=== YOUR ASSIGNMENT ===
Transcribe exactly the line that contains "## 3. Offline Throughput Benchmark" and all lines following it to the end of the material below; omit everything else.
——
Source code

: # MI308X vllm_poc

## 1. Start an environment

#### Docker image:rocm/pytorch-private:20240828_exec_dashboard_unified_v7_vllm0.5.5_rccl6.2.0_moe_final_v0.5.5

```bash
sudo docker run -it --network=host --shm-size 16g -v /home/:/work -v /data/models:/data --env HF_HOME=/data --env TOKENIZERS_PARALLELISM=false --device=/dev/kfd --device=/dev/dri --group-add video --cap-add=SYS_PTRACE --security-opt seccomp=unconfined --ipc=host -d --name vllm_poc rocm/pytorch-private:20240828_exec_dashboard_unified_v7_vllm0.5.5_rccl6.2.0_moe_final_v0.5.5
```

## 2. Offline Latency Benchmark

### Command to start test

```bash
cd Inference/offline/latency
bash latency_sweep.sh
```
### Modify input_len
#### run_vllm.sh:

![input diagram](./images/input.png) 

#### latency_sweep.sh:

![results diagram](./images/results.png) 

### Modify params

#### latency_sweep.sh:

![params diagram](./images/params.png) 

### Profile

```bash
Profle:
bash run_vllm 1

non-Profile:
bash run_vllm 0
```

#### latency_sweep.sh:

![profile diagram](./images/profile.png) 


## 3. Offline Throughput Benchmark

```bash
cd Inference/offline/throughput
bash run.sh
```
——
=== EXPECTED OUTPUT ===
## 3. Offline Throughput Benchmark

```bash
cd Inference/offline/throughput
bash run.sh
```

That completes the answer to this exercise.